Lesson: Fitting programs can badly underestimate errors when systematic calibration errors are present.
Comment: If a high precision resistance measurement is required there is no substitute for making sure that when the DMM reads 1.00000 V the actual voltage is also 1.00000 V. Calibration services exist to periodically (typically annually) check that the meters read true.
If the maximum applied voltage in the resistance experiment is changed from ±10 V to ±40 V a new problem arises. The reduced χ^{2} for a linear fit balloons by a factor of about 50. The problem here is that our simple model for the resistor V=R I (where R is a constant) ignores the dependence of resistance on temperature. At the extremes of voltage (±40 V) about 1/3 W of heat is being dumped into the resistor: it will not remain at room temperature. If we modify the model equation to include power's influence on temperature and hence on resistance, say:
V = B(1 + β I^{2}) I
(where fitting constant B represents the room temperature resistance and β is a factor allowing the electrical power dissipated in the resistor to influence that resistance), we return to the (too small) value of reduced χ^{2} seen with linear fits to lower voltage data. You might guess that the solution to this "problem" is to always use the most accurate model of the system under study. However it is known that that resistance of resistors depends on pressure, magnetic field, ambient radiation, and its history of exposure to these quantities. Very commonly we simply don't care about things at this level of detail and seek the fewest possible parameters to "adequately" describe the system. A resistor subjected to extremes of voltage does not actually have a resistance. Nevertheless that single number does go a long way in describing the resistor. With luck, the fit parameters of a toosimple model have some resemblance to reality. In the case of a single resistance, the resulting value is something of an average of the high and low temperature resistances. In these circumstances it is unlikely that the reported error in a fit parameter has any significant connection to reality (like the difference between the high and low temperature resistances) since the error will depend on the number of data points used.

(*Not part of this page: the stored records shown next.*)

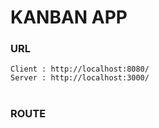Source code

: # KANBAN APP

### URL
```JS
Client : http://localhost:8080/
Server : http://localhost:3000/
```
#
### ROUTE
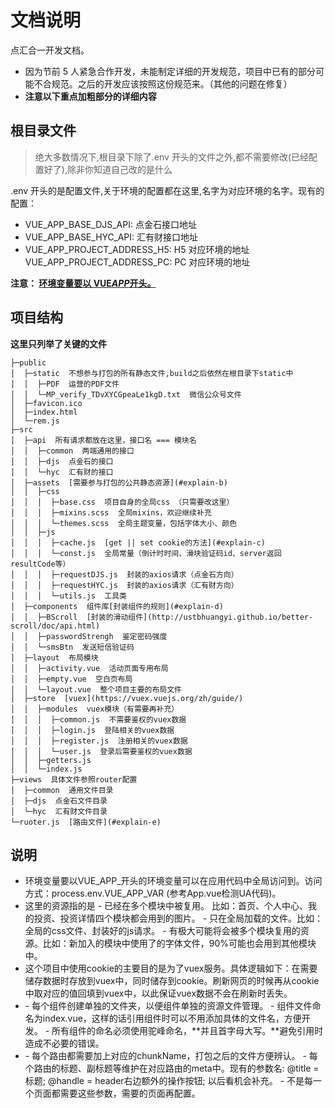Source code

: # 文档说明

点汇合一开发文档。

- 因为节前 5 人紧急合作开发，未能制定详细的开发规范，项目中已有的部分可能不合规范。之后的开发应该按照这份规范来。（其他的问题在修复）
- **注意以下重点加粗部分的详细内容**

## 根目录文件

> 绝大多数情况下,根目录下除了.env 开头的文件之外,都不需要修改(已经配置好了),除非你知道自己改的是什么

.env 开头的是配置文件,关于环境的配置都在这里,名字为对应环境的名字。现有的配置：

- VUE_APP_BASE_DJS_API: 点金石接口地址
- VUE_APP_BASE_HYC_API: 汇有财接口地址
- VUE_APP_PROJECT_ADDRESS_H5: H5 对应环境的地址
  VUE_APP_PROJECT_ADDRESS_PC: PC 对应环境的地址

**注意： [环境变量要以 VUE*APP*开头。](#explain-a)**

## 项目结构

**这里只列举了关键的文件**

```
├─public
│  ├─static  不想参与打包的所有静态文件,build之后依然在根目录下static中
│  │  ├─PDF  运营的PDF文件
│  │  └─MP_verify_TDvXYCGpeaLe1kgD.txt  微信公众号文件
│  ├─favicon.ico
│  ├─index.html
│  └─rem.js
├─src
│  ├─api  所有请求都放在这里，接口名 === 模块名
│  │  ├─common  两端通用的接口
│  │  ├─djs  点金石的接口
│  │  └─hyc  汇有财的接口
│  ├─assets  [需要参与打包的公共静态资源](#explain-b)
│  │  ├─css
│  │  │  ├─base.css  项目自身的全局css （只需要改这里）
│  │  │  ├─mixins.scss  全局mixins，欢迎继续补充
│  │  │  └─themes.scss  全局主题变量，包括字体大小、颜色
│  │  ├─js
│  │  │  ├─cache.js  [get || set cookie的方法](#explain-c)
│  │  │  └─const.js  全局常量（倒计时时间、滑块验证码id、server返回resultCode等）
│  │  │  ├─requestDJS.js  封装的axios请求（点金石方向）
│  │  │  ├─requestHYC.js  封装的axios请求（汇有财方向）
│  │  │  └─utils.js  工具类
│  ├─components  组件库[封装组件的规则](#explain-d)
│  │  ├─BScroll  [封装的滑动组件](http://ustbhuangyi.github.io/better-scroll/doc/api.html)
│  │  ├─passwordStrengh  鉴定密码强度
│  │  └─smsBtn  发送短信验证码
│  ├─layout  布局模块
│  │  ├─activity.vue  活动页面专用布局
│  │  ├─empty.vue  空白页布局
│  │  └─layout.vue  整个项目主要的布局文件
│  ├─store  [vuex](https://vuex.vuejs.org/zh/guide/)
│  │  ├─modules  vuex模块（有需要再补充）
│  │  │  ├─common.js  不需要鉴权的vuex数据
│  │  │  ├─login.js  登陆相关的vuex数据
│  │  │  ├─register.js  注册相关的vuex数据
│  │  │  └─user.js  登录后需要鉴权的vuex数据
│  │  ├─getters.js
│  │  └─index.js
├─views  具体文件参照router配置
│  ├─common  通用文件目录
│  ├─djs  点金石文件目录
│  └─hyc  汇有财文件目录
└─ruoter.js  [路由文件](#explain-e)
```

## 说明

- <div id="explain-a"> 环境变量要以VUE_APP_开头的环境变量可以在应用代码中全局访问到。访问方式：process.env.VUE_APP_VAR (参考App.vue检测UA代码)。 </div>
- <div id="explainB">这里的资源指的是
  - 已经在多个模块中被复用。 比如：首页、个人中心、我的投资、投资详情四个模块都会用到的图片。
  - 只在全局加载的文件。比如：全局的css文件、封装好的js请求。
  - 有极大可能将会被多个模块复用的资源。比如：新加入的模块中使用了的字体文件，90%可能也会用到其他模块中。</div>
- <div id="explain-c"> 这个项目中使用cookie的主要目的是为了vuex服务。具体逻辑如下：在需要储存数据时存放到vuex中，同时储存到cookie。刷新网页的时候再从cookie中取对应的值回填到vuex中，以此保证vuex数据不会在刷新时丢失。 </div>
- <div id="explain-d">
  -  每个组件创建单独的文件夹，以便组件单独的资源文件管理。
  -  组件文件命名为index.vue，这样的话引用组件时可以不用添加具体的文件名，方便开发。
  - 所有组件的命名必须使用驼峰命名，**并且首字母大写。**避免引用时造成不必要的错误。
  </div>
- <div id="explain-e">
  -  每个路由都需要加上对应的chunkName，打包之后的文件方便辨认。
  -  每个路由的标题、副标题等维护在对应路由的meta中。现有的参数名: @title = 标题; @handle = header右边额外的操作按钮;  以后看机会补充。
  - 不是每一个页面都需要这些参数，需要的页面再配置。
  </div>

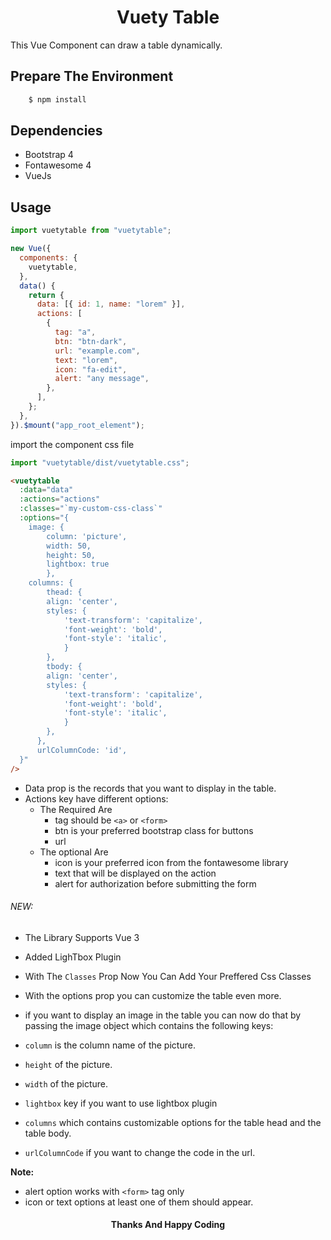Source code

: <h1 align="center">
    Vuety Table
</h1>

This Vue Component can draw a table dynamically.

## Prepare The Environment

```bash
    $ npm install
```

## Dependencies

- Bootstrap 4
- Fontawesome 4
- VueJs

## Usage

```js
import vuetytable from "vuetytable";

new Vue({
  components: {
    vuetytable,
  },
  data() {
    return {
      data: [{ id: 1, name: "lorem" }],
      actions: [
        {
          tag: "a",
          btn: "btn-dark",
          url: "example.com",
          text: "lorem",
          icon: "fa-edit",
          alert: "any message",
        },
      ],
    };
  },
}).$mount("app_root_element");
```

import the component css file

```js
import "vuetytable/dist/vuetytable.css";
```

```html
<vuetytable
  :data="data"
  :actions="actions"
  :classes="`my-custom-css-class`"
  :options="{
    image: {
        column: 'picture',
        width: 50,
        height: 50,
        lightbox: true
        },
    columns: {
        thead: {
        align: 'center',
        styles: {
            'text-transform': 'capitalize',
            'font-weight': 'bold',
            'font-style': 'italic',
            }
        },
        tbody: {
        align: 'center',
        styles: {
            'text-transform': 'capitalize',
            'font-weight': 'bold',
            'font-style': 'italic',
            }
        },
      },
      urlColumnCode: 'id',
  }"
/>
```

- Data prop is the records that you want to display in the table.
- Actions key have different options:
  - The Required Are
    - tag should be `<a>` or `<form>`
    - btn is your preferred bootstrap class for buttons
    - url
  - The optional Are
    - icon is your preferred icon from the fontawesome library
    - text that will be displayed on the action
    - alert for authorization before submitting the form

###### NEW:

- The Library Supports Vue 3
- Added LighTbox Plugin
- With The `Classes` Prop Now You Can Add Your Preffered Css Classes

- With the options prop you can customize the table even more.
- if you want to display an image in the table you can now do that by passing the image object which contains the following keys:
- `column` is the column name of the picture.
- `height` of the picture.
- `width` of the picture.
- `lightbox` key if you want to use lightbox plugin
- `columns` which contains customizable options for the table head and the table body.
- `urlColumnCode` if you want to change the code in the url.

**Note:**

- alert option works with `<form>` tag only
- icon or text options at least one of them should appear.

<h4 align="center">
    Thanks And Happy Coding
</h4>
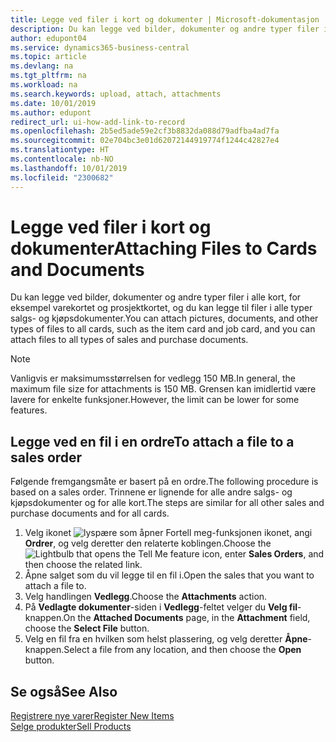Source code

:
 ```yaml
---
title: Legge ved filer i kort og dokumenter | Microsoft-dokumentasjon
description: Du kan legge ved bilder, dokumenter og andre typer filer i alle kort i alle typer salgs- og kjøpsdokumenter.
author: edupont04
ms.service: dynamics365-business-central
ms.topic: article
ms.devlang: na
ms.tgt_pltfrm: na
ms.workload: na
ms.search.keywords: upload, attach, attachments
ms.date: 10/01/2019
ms.author: edupont
redirect_url: ui-how-add-link-to-record
ms.openlocfilehash: 2b5ed5ade59e2cf3b8832da088d79adfba4ad7fa
ms.sourcegitcommit: 02e704bc3e01d62072144919774f1244c42827e4
ms.translationtype: HT
ms.contentlocale: nb-NO
ms.lasthandoff: 10/01/2019
ms.locfileid: "2300682"
---
```

# <a name="attaching-files-to-cards-and-documents"></a><span data-ttu-id="c2914-103">Legge ved filer i kort og dokumenter</span><span class="sxs-lookup"><span data-stu-id="c2914-103">Attaching Files to Cards and Documents</span></span>
<span data-ttu-id="c2914-104">Du kan legge ved bilder, dokumenter og andre typer filer i alle kort, for eksempel varekortet og prosjektkortet, og du kan legge til filer i alle typer salgs- og kjøpsdokumenter.</span><span class="sxs-lookup"><span data-stu-id="c2914-104">You can attach pictures, documents, and other types of files to all cards, such as the item card and job card, and you can attach files to all types of sales and purchase documents.</span></span>

> [!Note]
> <span data-ttu-id="c2914-105">Vanligvis er maksimumsstørrelsen for vedlegg 150 MB.</span><span class="sxs-lookup"><span data-stu-id="c2914-105">In general, the maximum file size for attachments is 150 MB.</span></span> <span data-ttu-id="c2914-106">Grensen kan imidlertid være lavere for enkelte funksjoner.</span><span class="sxs-lookup"><span data-stu-id="c2914-106">However, the limit can be lower for some features.</span></span>

## <a name="to-attach-a-file-to-a-sales-order"></a><span data-ttu-id="c2914-107">Legge ved en fil i en ordre</span><span class="sxs-lookup"><span data-stu-id="c2914-107">To attach a file to a sales order</span></span>
<span data-ttu-id="c2914-108">Følgende fremgangsmåte er basert på en ordre.</span><span class="sxs-lookup"><span data-stu-id="c2914-108">The following procedure is based on a sales order.</span></span> <span data-ttu-id="c2914-109">Trinnene er lignende for alle andre salgs- og kjøpsdokumenter og for alle kort.</span><span class="sxs-lookup"><span data-stu-id="c2914-109">The steps are similar for all other sales and purchase documents and for all cards.</span></span>

1. <span data-ttu-id="c2914-110">Velg ikonet ![lyspære som åpner Fortell meg-funksjonen](media/ui-search/search_small.png "Fortell hva du vil gjøre") ikonet, angi **Ordrer**, og velg deretter den relaterte koblingen.</span><span class="sxs-lookup"><span data-stu-id="c2914-110">Choose the ![Lightbulb that opens the Tell Me feature](media/ui-search/search_small.png "Tell me what you want to do") icon, enter **Sales Orders**, and then choose the related link.</span></span>
2. <span data-ttu-id="c2914-111">Åpne salget som du vil legge til en fil i.</span><span class="sxs-lookup"><span data-stu-id="c2914-111">Open the sales that you want to attach a file to.</span></span>
3. <span data-ttu-id="c2914-112">Velg handlingen **Vedlegg**.</span><span class="sxs-lookup"><span data-stu-id="c2914-112">Choose the **Attachments** action.</span></span>
4. <span data-ttu-id="c2914-113">På **Vedlagte dokumenter**-siden i **Vedlegg**-feltet velger du **Velg fil**-knappen.</span><span class="sxs-lookup"><span data-stu-id="c2914-113">On the **Attached Documents** page, in the **Attachment** field, choose the **Select File** button.</span></span>
5. <span data-ttu-id="c2914-114">Velg en fil fra en hvilken som helst plassering, og velg deretter **Åpne**-knappen.</span><span class="sxs-lookup"><span data-stu-id="c2914-114">Select a file from any location, and then choose the **Open** button.</span></span>

## <a name="see-also"></a><span data-ttu-id="c2914-115">Se også</span><span class="sxs-lookup"><span data-stu-id="c2914-115">See Also</span></span>
[<span data-ttu-id="c2914-116">Registrere nye varer</span><span class="sxs-lookup"><span data-stu-id="c2914-116">Register New Items</span></span>](inventory-how-register-new-items.md)  
[<span data-ttu-id="c2914-117">Selge produkter</span><span class="sxs-lookup"><span data-stu-id="c2914-117">Sell Products</span></span>](sales-how-sell-products.md)
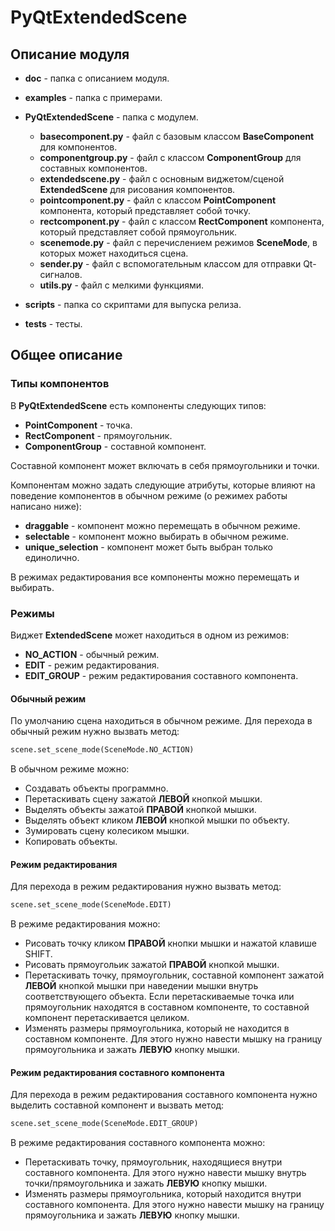 # PyQtExtendedScene

## Описание модуля

* **doc** - папка с описанием модуля.
* **examples** - папка с примерами.

* **PyQtExtendedScene** - папка с модулем.
    * **basecomponent.py** - файл с базовым классом **BaseComponent** для компонентов.
    * **componentgroup.py** - файл с классом **ComponentGroup** для составных компонентов.
    * **extendedscene.py** - файл с основным виджетом/сценой **ExtendedScene** для рисования компонентов.
    * **pointcomponent.py** - файл с классом **PointComponent** компонента, который представляет собой точку.
    * **rectcomponent.py** - файл с классом **RectComponent** компонента, который представляет собой прямоугольник.
    * **scenemode.py** - файл с перечислением режимов **SceneMode**, в которых может находиться сцена.
    * **sender.py** - файл с вспомогательным классом для отправки Qt-сигналов. 
    * **utils.py** - файл с мелкими функциями.
* **scripts** - папка со скриптами для выпуска релиза.
* **tests** - тесты.

## Общее описание
### Типы компонентов
В **PyQtExtendedScene** есть компоненты следующих типов:
* **PointComponent** - точка.
* **RectComponent** - прямоугольник.
* **ComponentGroup** - составной компонент.

Составной компонент может включать в себя прямоугольники и точки.

Компонентам можно задать следующие атрибуты, которые влияют на поведение компонентов в обычном режиме (о режимех работы написано ниже):

* **draggable** - компонент можно перемещать в обычном режиме.
* **selectable** - компонент можно выбирать в обычном режиме.
* **unique_selection** - компонент может быть выбран только единолично.

В режимах редактирования все компоненты можно перемещать и выбирать.

### Режимы
Виджет **ExtendedScene** может находиться в одном из режимов:
* **NO_ACTION** - обычный режим.
* **EDIT** - режим редактирования.
* **EDIT_GROUP** - режим редактирования составного компонента.

#### Обычный режим
По умолчанию сцена находиться в обычном режиме. Для перехода в обычный режим нужно вызвать метод:

```python
scene.set_scene_mode(SceneMode.NO_ACTION)
```

В обычном режиме можно:
* Создавать объекты программно.
* Перетаскивать сцену зажатой **ЛЕВОЙ** кнопкой мышки.
* Выделять объекты зажатой **ПРАВОЙ** кнопкой мышки.
* Выделять объект кликом **ЛЕВОЙ** кнопкой мышки по объекту.
* Зумировать сцену колесиком мышки.
* Копировать объекты.

#### Режим редактирования
Для перехода в режим редактирования нужно вызвать метод:

```python
scene.set_scene_mode(SceneMode.EDIT)
```

В режиме редактирования можно:
* Рисовать точку кликом **ПРАВОЙ** кнопки мышки и нажатой клавише SHIFT.
* Рисовать прямоугольик зажатой **ПРАВОЙ** кнопкой мышки.
* Перетаскивать точку, прямоугольник, составной компонент зажатой **ЛЕВОЙ** кнопкой мышки при наведении мышки внутрь соответствующего объекта. Если перетаскиваемые точка или прямоугольник находятся в составном компоненте, то составной компонент перетаскивается целиком.
* Изменять размеры прямоугольника, который не находится в составном компоненте. Для этого нужно навести мышку на границу прямоугольника и зажать **ЛЕВУЮ** кнопку мышки.

#### Режим редактирования составного компонента

Для перехода в режим редактирования составного компонента нужно выделить составной компонент и вызвать метод:

```python
scene.set_scene_mode(SceneMode.EDIT_GROUP)
```

В режиме редактирования составного компонента можно:

* Перетаскивать точку, прямоугольник, находящиеся внутри составного компонента. Для этого нужно навести мышку внутрь точки/прямоугольника и зажать **ЛЕВУЮ** кнопку мышки.
* Изменять размеры прямоугольника, который находится внутри составного компонента. Для этого нужно навести мышку на границу прямоугольника и зажать **ЛЕВУЮ** кнопку мышки.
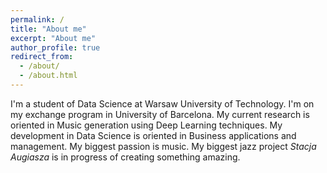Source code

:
 ```yaml
---
permalink: /
title: "About me"
excerpt: "About me"
author_profile: true
redirect_from: 
  - /about/
  - /about.html
---
```


I'm a student of Data Science at Warsaw University of Technology. I'm on my exchange program in University of Barcelona. My current research is oriented in Music generation using Deep Learning techniques. My development in Data Science is oriented in Business applications and management.  My biggest passion is music. My biggest jazz project *Stacja Augiasza* is in progress of creating something amazing.

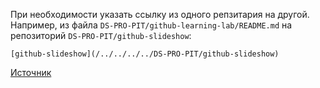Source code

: 
При необходимости указать ссылку из одного репзитария на другой.  
Например, из файла `DS-PRO-PIT/github-learning-lab/README.md` на репозиторий `DS-PRO-PIT/github-slideshow`:
```
[github-slideshow](/../../../../DS-PRO-PIT/github-slideshow)
```


[Источник](https://docs.github.com/en/get-started/writing-on-github/getting-started-with-writing-and-formatting-on-github/basic-writing-and-formatting-syntax#relative-links)
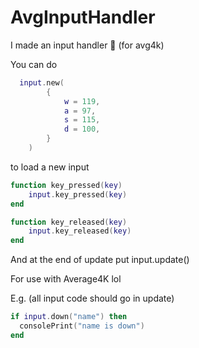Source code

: # AvgInputHandler

I made an input handler 🥺 
(for avg4k)

You can do 
```lua
  input.new(
        {
            w = 119,
            a = 97,
            s = 115,
            d = 100,
        }
    )
```
 to load a new input
```lua
function key_pressed(key)
    input.key_pressed(key)
end
```
```lua
function key_released(key)
    input.key_released(key)
end
```
And at the end of update put input.update()

For use with Average4K lol

E.g. (all input code should go in update)
```lua
if input.down("name") then
  consolePrint("name is down")
end
```
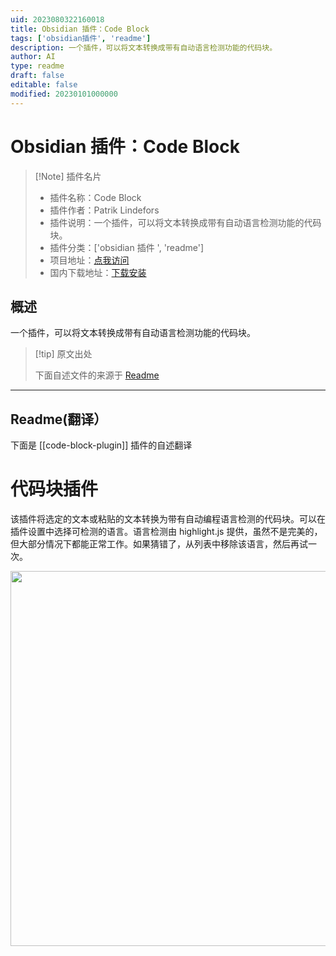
 ```yaml
---
uid: 2023080322160018
title: Obsidian 插件：Code Block
tags: ['obsidian插件', 'readme']
description: 一个插件，可以将文本转换成带有自动语言检测功能的代码块。
author: AI
type: readme
draft: false
editable: false
modified: 20230101000000
---
```


# Obsidian 插件：Code Block

> [!Note] 插件名片
> - 插件名称：Code Block
> - 插件作者：Patrik Lindefors
> - 插件说明：一个插件，可以将文本转换成带有自动语言检测功能的代码块。
> - 插件分类：['obsidian 插件 ', 'readme']
> - 项目地址：[点我访问](https://github.com/paddan/code-block-plugin)
> - 国内下载地址：[下载安装](https://pkmer.cn/products/plugin/pluginMarket/?code-block-plugin)

## 概述

一个插件，可以将文本转换成带有自动语言检测功能的代码块。

> [!tip] 原文出处
>
>下面自述文件的来源于 [Readme](https://ghproxy.net/https://raw.githubusercontent.com/paddan/code-block-plugin/master/README.md)

---

## Readme(翻译）

下面是 [[code-block-plugin]] 插件的自述翻译

# 代码块插件

该插件将选定的文本或粘贴的文本转换为带有自动编程语言检测的代码块。可以在插件设置中选择可检测的语言。语言检测由 highlight.js 提供，虽然不是完美的，但大部分情况下都能正常工作。如果猜错了，从列表中移除该语言，然后再试一次。

<img height="600" src="usage.gif" width="800"/>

Lesson: We are always fitting lessthanperfect theories to lessthanperfect data. The meaning of the resulting parameters (and certainly the error in those parameters) is never immediately clear: judgment is almost always required.
The quote often attributed to Einstein: "things should be made as simple as possible, but not simpler" I hope makes clear that part of art of physics is to recognize the fruitful simplifications.